## Work instructions
Copy out all lines in the material below that contain the string "section".
━━━━━ Input for this task
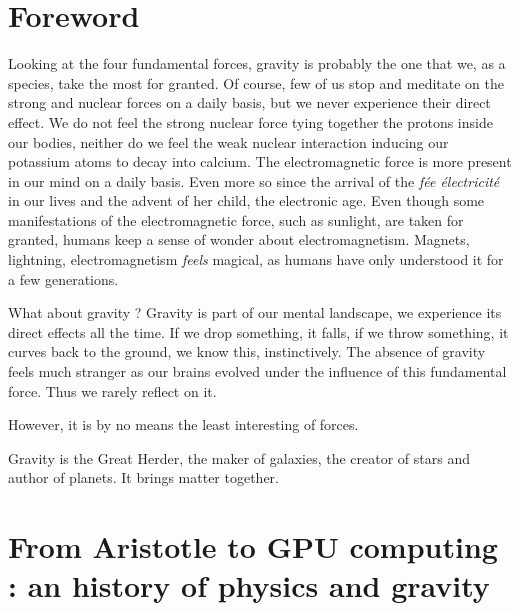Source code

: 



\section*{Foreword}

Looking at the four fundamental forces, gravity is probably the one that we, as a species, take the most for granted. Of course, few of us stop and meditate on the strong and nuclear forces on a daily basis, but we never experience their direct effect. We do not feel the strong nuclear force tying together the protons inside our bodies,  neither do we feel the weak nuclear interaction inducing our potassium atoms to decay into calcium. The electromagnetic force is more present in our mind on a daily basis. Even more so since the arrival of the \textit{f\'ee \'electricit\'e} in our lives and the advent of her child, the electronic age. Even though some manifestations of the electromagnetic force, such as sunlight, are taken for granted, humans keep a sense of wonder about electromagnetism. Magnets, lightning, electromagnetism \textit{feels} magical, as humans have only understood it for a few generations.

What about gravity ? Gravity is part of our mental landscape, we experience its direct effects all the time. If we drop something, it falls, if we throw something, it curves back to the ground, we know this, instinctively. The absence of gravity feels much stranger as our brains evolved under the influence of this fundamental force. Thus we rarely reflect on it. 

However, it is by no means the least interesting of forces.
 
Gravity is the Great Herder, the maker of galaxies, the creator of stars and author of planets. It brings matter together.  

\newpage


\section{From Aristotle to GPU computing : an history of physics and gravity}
━━━━━━━━━━
## Task response
\section*{Foreword}
\section{From Aristotle to GPU computing : an history of physics and gravity}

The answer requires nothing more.